─── INFORMATION SHOWN

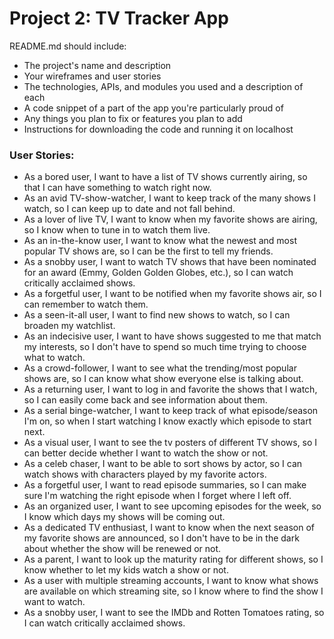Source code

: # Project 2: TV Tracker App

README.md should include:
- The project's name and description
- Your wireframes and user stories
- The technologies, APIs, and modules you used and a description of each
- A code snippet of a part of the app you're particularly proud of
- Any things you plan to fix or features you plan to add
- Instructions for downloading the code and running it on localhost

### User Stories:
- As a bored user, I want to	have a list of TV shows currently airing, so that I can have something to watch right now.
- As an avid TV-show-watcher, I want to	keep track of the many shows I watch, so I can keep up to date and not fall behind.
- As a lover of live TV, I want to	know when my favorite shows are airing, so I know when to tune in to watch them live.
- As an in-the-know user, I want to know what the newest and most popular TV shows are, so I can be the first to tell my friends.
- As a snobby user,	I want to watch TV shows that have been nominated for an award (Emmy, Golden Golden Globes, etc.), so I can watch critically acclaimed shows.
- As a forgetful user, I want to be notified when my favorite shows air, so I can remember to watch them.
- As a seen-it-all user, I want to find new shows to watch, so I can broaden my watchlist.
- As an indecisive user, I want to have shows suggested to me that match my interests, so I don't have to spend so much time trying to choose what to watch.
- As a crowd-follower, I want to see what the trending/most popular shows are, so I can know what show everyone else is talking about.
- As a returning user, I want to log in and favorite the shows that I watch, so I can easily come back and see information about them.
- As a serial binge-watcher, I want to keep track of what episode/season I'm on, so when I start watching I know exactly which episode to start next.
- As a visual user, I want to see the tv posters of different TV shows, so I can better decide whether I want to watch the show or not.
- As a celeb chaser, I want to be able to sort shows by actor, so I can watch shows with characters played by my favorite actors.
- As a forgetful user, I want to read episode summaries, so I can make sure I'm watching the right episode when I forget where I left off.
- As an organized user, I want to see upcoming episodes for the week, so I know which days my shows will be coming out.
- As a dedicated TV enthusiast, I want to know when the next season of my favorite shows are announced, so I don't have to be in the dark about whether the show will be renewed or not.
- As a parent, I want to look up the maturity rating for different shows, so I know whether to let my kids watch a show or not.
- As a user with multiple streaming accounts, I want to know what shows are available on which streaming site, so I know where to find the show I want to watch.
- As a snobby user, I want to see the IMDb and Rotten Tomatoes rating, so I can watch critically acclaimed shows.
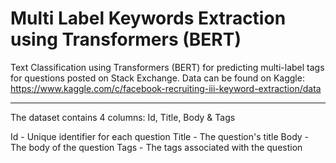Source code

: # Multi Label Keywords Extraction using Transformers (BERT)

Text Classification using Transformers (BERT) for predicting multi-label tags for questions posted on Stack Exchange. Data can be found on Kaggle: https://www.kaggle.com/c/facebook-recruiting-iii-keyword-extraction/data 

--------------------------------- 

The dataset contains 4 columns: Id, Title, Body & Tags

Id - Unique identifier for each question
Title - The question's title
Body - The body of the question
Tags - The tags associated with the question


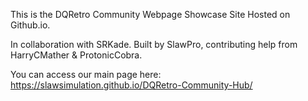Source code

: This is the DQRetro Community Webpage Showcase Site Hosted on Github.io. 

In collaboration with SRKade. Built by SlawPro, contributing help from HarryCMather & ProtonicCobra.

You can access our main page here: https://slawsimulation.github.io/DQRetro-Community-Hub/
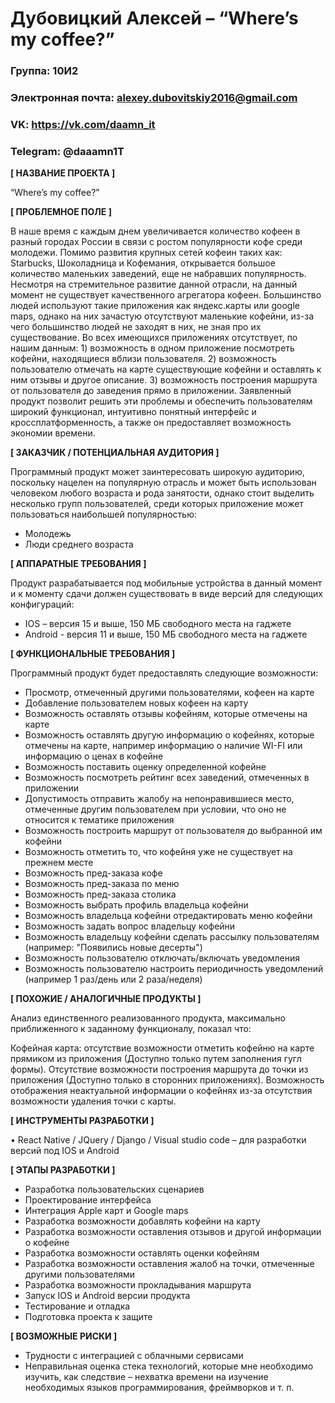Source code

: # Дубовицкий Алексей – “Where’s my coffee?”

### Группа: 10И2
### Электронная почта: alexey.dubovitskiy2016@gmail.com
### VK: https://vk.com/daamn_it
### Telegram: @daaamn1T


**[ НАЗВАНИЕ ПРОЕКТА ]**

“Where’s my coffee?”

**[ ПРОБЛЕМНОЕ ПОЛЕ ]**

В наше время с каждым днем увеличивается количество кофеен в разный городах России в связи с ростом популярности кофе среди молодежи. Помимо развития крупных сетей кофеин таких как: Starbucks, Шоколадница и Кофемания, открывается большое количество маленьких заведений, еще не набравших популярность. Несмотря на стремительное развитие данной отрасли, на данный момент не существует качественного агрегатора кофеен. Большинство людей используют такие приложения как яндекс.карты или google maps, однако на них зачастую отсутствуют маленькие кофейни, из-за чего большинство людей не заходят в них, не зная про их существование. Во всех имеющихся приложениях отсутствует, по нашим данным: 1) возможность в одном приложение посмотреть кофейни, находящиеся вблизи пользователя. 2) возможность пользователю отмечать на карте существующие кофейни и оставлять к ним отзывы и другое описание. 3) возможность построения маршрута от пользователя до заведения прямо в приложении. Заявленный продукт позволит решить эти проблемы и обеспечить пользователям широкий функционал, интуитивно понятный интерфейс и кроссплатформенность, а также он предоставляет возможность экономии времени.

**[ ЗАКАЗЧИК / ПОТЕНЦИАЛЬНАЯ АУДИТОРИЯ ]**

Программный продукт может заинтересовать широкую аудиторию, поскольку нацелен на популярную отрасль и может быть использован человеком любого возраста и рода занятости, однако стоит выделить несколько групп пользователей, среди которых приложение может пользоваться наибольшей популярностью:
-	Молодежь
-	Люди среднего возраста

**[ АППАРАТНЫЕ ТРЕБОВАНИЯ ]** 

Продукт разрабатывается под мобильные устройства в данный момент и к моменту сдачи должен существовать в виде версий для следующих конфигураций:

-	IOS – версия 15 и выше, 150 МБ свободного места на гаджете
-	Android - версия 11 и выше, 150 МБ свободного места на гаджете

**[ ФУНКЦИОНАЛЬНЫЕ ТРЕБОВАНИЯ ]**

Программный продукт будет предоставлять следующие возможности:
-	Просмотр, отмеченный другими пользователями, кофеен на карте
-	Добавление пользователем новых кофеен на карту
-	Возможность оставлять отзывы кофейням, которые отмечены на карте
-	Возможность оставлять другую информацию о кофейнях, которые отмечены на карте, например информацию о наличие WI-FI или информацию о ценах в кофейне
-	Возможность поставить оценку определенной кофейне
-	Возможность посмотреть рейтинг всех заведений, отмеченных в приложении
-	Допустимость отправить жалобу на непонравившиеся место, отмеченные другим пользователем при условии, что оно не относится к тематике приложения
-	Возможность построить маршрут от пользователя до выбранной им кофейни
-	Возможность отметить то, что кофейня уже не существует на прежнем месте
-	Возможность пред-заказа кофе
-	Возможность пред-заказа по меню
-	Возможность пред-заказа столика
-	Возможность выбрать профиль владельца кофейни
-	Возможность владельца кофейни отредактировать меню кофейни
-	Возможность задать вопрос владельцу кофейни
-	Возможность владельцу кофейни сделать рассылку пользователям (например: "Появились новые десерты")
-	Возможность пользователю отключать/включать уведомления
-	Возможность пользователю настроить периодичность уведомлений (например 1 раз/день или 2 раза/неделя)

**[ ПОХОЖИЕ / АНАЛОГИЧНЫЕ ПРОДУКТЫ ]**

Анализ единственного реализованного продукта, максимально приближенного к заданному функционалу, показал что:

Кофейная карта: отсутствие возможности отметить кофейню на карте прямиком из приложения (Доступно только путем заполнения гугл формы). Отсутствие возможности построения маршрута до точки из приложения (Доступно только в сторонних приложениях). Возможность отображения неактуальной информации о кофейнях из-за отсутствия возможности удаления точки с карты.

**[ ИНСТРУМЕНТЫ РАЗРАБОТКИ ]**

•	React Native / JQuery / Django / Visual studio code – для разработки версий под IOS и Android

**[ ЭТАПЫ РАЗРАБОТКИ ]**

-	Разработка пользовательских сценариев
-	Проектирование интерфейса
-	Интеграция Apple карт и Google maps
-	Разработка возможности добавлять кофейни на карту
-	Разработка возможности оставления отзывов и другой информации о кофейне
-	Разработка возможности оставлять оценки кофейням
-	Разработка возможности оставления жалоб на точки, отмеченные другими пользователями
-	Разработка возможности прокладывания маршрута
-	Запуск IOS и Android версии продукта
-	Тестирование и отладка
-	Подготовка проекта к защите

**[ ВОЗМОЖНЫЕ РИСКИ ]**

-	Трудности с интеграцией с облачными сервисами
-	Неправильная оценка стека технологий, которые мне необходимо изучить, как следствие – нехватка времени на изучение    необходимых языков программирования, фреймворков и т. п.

──────

WHAT IS EXPECTED:
Above are several records. Count the lines among them that contain "snobby" and give only the total.

ANSWER SPACE:
2